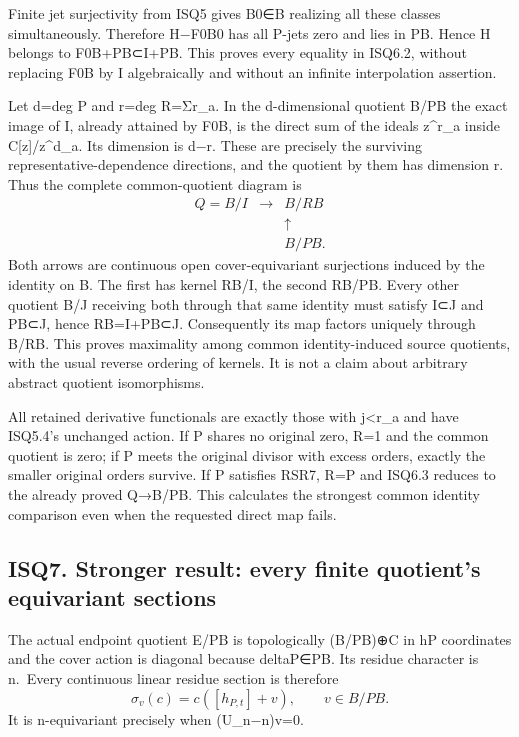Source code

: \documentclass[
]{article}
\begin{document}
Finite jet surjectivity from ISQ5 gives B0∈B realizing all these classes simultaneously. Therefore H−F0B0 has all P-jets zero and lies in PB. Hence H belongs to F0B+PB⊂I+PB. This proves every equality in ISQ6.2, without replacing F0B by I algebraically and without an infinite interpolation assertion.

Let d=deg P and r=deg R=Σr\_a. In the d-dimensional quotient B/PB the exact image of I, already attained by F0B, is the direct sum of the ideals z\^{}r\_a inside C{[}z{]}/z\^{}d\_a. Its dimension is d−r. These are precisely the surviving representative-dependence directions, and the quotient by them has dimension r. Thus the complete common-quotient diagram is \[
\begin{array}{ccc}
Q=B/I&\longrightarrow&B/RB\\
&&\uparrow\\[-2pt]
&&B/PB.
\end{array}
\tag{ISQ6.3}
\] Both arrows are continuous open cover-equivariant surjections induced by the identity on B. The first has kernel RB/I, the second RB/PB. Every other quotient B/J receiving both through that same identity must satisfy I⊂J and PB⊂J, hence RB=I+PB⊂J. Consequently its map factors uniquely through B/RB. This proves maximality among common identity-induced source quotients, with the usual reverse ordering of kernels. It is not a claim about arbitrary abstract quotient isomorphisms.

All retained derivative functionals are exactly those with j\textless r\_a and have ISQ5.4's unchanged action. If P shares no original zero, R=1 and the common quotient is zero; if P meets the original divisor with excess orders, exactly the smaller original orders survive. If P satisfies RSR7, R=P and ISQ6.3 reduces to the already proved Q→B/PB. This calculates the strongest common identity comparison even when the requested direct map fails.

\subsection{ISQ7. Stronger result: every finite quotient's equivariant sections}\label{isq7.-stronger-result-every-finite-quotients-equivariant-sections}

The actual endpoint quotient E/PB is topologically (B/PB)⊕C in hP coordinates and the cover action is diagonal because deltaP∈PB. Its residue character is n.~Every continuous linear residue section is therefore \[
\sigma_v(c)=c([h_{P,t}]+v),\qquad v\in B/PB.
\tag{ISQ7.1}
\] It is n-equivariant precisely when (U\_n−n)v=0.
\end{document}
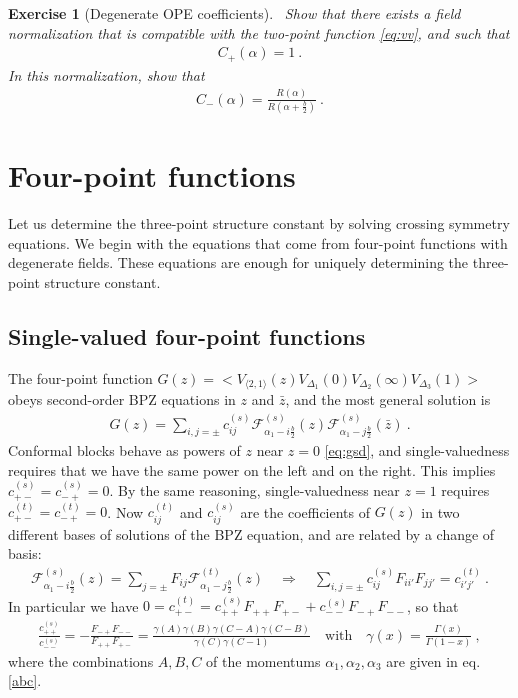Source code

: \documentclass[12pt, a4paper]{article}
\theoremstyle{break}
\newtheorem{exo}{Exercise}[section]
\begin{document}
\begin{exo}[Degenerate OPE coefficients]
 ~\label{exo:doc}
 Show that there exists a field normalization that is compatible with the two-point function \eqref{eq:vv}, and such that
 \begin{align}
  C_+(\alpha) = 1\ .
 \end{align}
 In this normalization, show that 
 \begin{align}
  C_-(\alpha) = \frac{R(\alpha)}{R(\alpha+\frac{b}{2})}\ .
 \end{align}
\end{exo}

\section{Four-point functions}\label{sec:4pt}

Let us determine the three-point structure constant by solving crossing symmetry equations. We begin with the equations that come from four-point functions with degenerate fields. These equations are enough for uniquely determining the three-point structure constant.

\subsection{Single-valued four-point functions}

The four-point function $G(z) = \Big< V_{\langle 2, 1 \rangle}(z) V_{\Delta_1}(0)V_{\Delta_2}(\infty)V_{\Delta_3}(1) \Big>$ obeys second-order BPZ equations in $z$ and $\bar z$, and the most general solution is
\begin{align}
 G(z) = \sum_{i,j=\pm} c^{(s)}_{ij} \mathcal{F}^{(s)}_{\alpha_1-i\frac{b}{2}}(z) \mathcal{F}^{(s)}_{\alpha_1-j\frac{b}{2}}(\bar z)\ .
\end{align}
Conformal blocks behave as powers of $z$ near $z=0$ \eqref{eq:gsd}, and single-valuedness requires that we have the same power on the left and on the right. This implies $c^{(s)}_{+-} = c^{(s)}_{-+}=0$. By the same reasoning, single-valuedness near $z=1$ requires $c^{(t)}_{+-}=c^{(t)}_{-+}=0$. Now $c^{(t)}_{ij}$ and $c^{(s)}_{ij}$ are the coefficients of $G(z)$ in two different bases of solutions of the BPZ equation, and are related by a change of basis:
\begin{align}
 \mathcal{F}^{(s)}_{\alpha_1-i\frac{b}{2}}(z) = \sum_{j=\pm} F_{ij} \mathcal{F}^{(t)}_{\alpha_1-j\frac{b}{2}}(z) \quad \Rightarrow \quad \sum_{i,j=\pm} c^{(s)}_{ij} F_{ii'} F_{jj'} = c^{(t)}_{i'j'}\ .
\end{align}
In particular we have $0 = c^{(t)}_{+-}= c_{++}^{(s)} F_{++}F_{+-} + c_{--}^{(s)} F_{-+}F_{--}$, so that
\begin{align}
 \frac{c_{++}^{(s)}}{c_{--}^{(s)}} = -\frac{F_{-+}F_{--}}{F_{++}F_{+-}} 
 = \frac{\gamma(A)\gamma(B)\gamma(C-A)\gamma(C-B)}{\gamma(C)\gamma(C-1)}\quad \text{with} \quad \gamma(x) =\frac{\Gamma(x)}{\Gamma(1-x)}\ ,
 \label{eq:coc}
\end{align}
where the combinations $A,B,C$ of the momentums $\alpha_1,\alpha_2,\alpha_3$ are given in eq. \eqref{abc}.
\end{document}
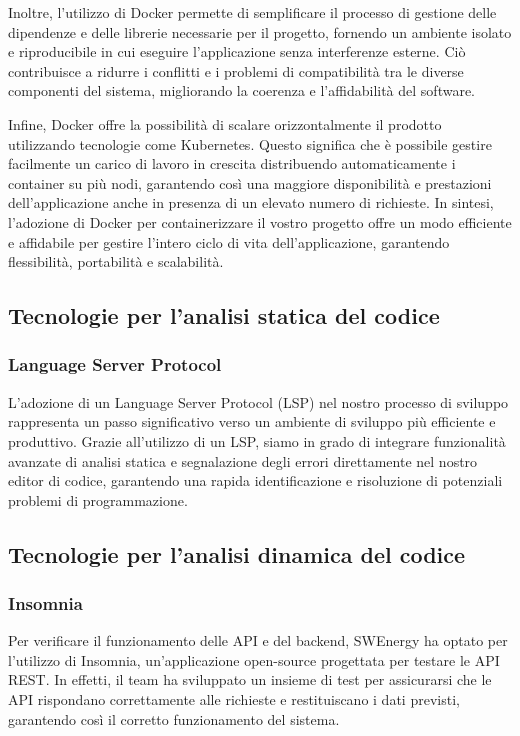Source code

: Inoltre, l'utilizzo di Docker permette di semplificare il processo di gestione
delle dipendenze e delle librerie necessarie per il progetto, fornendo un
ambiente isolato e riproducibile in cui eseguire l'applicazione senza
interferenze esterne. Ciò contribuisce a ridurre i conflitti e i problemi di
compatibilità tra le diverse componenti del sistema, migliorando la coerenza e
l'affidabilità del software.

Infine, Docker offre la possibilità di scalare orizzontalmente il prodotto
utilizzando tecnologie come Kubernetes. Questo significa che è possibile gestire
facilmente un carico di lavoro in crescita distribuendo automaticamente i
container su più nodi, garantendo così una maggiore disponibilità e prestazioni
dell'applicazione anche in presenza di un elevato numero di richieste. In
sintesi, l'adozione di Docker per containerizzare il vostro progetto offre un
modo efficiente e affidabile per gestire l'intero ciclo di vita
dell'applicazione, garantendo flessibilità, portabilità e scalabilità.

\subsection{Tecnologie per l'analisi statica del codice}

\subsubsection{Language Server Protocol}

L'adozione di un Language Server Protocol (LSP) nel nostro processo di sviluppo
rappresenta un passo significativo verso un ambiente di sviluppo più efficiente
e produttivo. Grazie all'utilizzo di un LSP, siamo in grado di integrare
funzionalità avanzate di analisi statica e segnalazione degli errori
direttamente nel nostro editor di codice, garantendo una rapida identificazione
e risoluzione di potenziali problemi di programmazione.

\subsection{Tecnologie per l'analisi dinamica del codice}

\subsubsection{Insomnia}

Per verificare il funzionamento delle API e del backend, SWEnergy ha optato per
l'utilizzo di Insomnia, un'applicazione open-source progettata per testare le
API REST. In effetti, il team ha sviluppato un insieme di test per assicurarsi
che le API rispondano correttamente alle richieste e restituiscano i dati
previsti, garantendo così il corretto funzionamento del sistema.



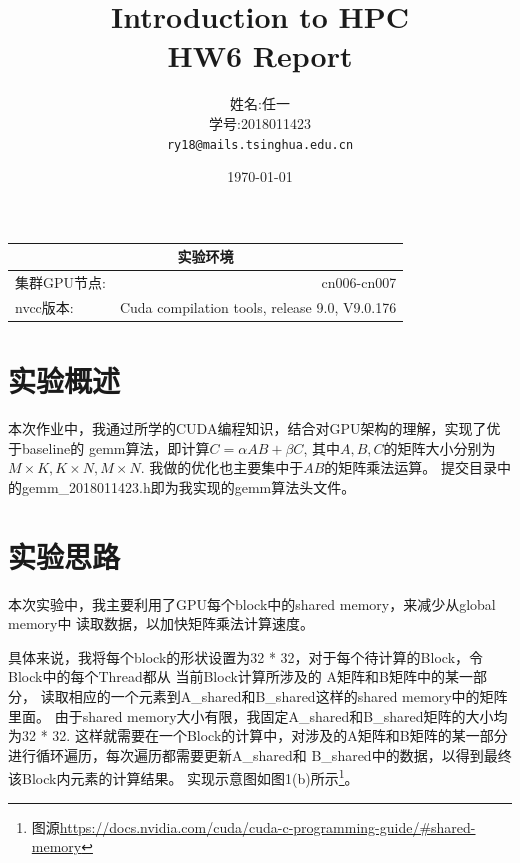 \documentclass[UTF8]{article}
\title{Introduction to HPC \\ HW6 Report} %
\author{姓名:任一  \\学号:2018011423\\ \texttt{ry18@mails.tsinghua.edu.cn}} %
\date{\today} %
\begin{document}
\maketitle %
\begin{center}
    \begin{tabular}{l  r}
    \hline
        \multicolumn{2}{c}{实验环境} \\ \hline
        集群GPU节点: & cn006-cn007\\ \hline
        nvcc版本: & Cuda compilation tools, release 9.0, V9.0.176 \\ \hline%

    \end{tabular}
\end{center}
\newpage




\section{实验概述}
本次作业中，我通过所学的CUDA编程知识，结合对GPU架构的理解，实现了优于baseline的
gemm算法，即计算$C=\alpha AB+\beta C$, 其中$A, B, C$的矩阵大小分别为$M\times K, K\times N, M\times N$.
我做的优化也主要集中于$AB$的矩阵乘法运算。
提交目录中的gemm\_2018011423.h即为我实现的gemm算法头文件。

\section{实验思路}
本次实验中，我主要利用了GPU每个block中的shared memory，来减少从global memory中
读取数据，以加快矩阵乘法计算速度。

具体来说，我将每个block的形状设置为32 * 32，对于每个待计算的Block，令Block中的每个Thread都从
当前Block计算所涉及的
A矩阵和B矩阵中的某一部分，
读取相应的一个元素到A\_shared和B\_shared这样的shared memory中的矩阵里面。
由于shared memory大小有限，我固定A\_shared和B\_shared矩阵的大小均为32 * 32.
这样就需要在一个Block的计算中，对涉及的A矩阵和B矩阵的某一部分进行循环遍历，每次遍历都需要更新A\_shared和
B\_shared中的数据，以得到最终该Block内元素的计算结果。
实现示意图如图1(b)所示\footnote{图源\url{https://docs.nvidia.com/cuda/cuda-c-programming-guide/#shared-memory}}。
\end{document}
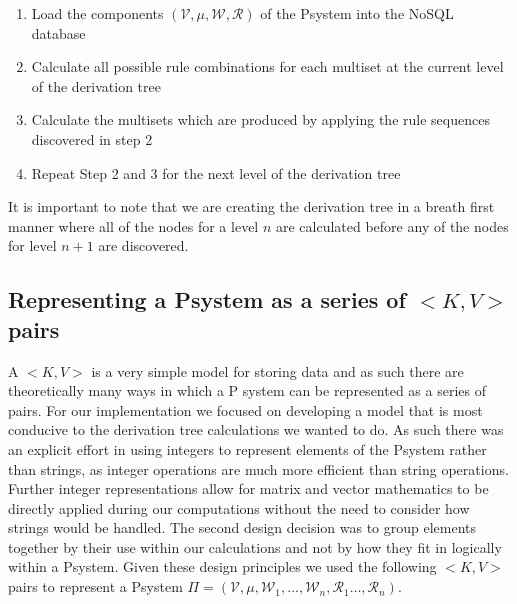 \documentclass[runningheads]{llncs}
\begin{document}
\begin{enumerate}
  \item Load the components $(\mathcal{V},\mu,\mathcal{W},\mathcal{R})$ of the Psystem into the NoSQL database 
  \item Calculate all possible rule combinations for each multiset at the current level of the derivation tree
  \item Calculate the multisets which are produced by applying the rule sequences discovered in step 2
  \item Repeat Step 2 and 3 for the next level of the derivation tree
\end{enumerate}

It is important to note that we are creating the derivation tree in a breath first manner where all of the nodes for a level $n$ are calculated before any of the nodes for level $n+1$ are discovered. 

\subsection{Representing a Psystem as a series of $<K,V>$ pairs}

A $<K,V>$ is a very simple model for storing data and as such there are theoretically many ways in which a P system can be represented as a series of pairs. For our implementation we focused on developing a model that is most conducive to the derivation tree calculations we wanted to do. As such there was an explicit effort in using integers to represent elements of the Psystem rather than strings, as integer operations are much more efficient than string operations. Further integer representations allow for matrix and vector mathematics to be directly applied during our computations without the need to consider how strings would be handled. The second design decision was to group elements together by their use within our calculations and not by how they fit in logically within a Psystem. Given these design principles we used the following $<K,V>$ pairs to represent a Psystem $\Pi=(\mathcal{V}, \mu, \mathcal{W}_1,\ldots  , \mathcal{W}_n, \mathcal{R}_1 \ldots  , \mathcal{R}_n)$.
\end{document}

:::

▶ **Instructions for the task**: For this exercise, transcribe exactly the part of the records above that opens with the line containing "precisely when (U\_n−n)v=0." and closes with the one containing "In this normalization, show that". Pictures are not part of the copy.

▶ **Problem solution**:
\] It is n-equivariant precisely when (U\_n−n)v=0.
\end{document}
Source code

: \documentclass[12pt, a4paper]{article}
\theoremstyle{break}
\newtheorem{exo}{Exercise}[section]
\begin{document}
\begin{exo}[Degenerate OPE coefficients]
 ~\label{exo:doc}
 Show that there exists a field normalization that is compatible with the two-point function \eqref{eq:vv}, and such that
 \begin{align}
  C_+(\alpha) = 1\ .
 \end{align}
 In this normalization, show that 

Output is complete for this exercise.